Institute of Genomic Diversity, Cornell University, Ithaca, New York.
Plant Breeding and Genetics Section, Cornell University, Ithaca, New York.
PLoS Genet. 2021 Oct 4;17(10):e1009568. doi: 10.1371/journal.pgen.1009568. eCollection 2021 Oct.

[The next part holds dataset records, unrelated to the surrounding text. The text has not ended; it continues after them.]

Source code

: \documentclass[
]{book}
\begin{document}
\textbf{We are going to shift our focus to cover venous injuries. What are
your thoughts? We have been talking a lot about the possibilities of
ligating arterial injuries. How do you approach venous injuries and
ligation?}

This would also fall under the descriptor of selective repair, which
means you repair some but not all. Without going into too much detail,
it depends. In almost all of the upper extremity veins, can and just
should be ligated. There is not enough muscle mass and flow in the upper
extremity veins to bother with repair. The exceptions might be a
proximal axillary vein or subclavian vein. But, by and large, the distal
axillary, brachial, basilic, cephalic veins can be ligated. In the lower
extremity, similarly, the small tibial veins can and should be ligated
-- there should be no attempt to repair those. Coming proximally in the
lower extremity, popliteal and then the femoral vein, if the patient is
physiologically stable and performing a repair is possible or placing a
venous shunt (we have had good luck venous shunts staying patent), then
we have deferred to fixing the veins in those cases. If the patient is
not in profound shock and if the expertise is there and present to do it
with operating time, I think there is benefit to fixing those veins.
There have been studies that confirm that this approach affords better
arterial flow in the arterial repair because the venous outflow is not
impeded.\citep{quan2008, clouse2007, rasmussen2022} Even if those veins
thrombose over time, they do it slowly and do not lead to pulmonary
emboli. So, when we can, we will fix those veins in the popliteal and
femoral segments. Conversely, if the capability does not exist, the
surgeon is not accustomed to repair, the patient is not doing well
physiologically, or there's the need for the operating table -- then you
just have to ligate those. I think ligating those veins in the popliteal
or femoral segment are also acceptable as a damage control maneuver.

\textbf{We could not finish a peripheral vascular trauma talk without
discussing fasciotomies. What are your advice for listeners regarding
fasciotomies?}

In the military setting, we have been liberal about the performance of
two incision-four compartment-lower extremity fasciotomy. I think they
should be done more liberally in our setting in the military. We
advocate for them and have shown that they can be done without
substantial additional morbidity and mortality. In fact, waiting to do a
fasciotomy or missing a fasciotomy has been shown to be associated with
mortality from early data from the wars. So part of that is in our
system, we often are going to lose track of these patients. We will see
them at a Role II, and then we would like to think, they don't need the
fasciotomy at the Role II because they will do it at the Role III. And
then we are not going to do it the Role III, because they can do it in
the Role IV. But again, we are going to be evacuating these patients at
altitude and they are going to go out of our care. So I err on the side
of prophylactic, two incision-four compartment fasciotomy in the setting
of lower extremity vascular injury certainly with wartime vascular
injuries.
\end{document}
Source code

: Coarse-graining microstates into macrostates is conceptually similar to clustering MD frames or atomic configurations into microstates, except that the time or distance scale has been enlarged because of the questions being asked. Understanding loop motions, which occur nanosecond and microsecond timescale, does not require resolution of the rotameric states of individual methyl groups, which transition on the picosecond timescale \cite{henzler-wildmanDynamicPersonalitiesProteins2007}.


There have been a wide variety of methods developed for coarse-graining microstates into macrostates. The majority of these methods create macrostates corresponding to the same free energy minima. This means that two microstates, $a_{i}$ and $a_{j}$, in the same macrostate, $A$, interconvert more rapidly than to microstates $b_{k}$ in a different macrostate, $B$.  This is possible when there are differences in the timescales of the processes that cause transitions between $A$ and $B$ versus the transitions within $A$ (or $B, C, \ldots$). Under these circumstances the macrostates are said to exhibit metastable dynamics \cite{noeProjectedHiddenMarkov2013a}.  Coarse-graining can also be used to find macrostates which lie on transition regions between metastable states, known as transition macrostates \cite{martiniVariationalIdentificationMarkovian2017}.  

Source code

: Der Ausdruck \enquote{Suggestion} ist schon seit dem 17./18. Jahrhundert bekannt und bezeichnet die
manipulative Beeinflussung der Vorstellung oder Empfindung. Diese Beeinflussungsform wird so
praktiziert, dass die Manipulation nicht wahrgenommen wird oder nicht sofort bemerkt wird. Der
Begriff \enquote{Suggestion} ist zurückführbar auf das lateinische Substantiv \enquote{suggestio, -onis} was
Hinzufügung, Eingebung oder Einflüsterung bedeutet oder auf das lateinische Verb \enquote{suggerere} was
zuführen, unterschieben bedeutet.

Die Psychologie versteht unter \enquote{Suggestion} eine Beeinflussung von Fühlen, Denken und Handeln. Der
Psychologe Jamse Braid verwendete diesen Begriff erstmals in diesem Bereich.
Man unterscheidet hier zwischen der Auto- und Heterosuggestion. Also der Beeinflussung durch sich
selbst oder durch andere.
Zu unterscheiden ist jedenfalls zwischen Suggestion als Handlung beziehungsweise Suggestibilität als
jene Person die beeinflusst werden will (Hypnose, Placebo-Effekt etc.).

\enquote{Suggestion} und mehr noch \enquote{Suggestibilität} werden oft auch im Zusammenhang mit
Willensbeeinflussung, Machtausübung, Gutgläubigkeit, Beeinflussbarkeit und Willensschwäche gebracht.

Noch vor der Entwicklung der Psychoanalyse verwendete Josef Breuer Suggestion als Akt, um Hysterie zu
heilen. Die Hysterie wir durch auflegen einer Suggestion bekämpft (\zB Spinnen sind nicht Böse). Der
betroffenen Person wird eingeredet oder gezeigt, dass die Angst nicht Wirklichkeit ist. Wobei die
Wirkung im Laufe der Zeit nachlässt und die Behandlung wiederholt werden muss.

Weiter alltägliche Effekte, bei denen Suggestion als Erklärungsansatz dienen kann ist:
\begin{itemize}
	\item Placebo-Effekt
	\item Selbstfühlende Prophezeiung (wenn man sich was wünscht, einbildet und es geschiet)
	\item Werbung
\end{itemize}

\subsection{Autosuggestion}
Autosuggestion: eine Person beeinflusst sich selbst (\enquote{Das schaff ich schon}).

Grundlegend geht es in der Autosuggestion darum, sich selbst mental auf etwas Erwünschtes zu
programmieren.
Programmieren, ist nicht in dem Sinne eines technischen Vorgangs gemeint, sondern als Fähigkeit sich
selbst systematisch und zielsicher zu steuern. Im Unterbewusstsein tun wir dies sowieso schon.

Genomic prediction typically relies on associations between single-site polymorphisms and traits of interest. This representation of genomic variability has been successful for predicting many complex traits. However, it usually cannot capture the combination of alleles in haplotypes and it has generated little insight about the biological function of polymorphisms. Here we present a novel and cost-effective method for imputing cis haplotype associated RNA expression (HARE), studied their transferability across tissues, and evaluated genomic prediction models within and across populations. HARE focuses on tightly linked cis acting causal variants in the immediate vicinity of the gene, while excluding trans effects from diffusion and metabolism. Therefore, HARE estimates were more transferrable across different tissues and populations compared to measured transcript expression. We also showed that HARE estimates captured one-third of the variation in gene expression. HARE estimates were used in genomic prediction models evaluated within and across two diverse maize panels-a diverse association panel (Goodman Association panel) and a large half-sib panel (Nested Association Mapping panel)-for predicting 26 complex traits. HARE resulted in up to 15% higher prediction accuracy than control approaches that preserved haplotype structure, suggesting that HARE carried functional information in addition to information about haplotype structure. The largest increase was observed when the model was trained in the Nested Association Mapping panel and tested in the Goodman Association panel. Additionally, HARE yielded higher within-population prediction accuracy as compared to measured expression values. The accuracy achieved by measured expression was variable across tissues, whereas accuracy by HARE was more stable across tissues. Therefore, imputing RNA expression of genes by haplotype is stable, cost-effective, and transferable across populations.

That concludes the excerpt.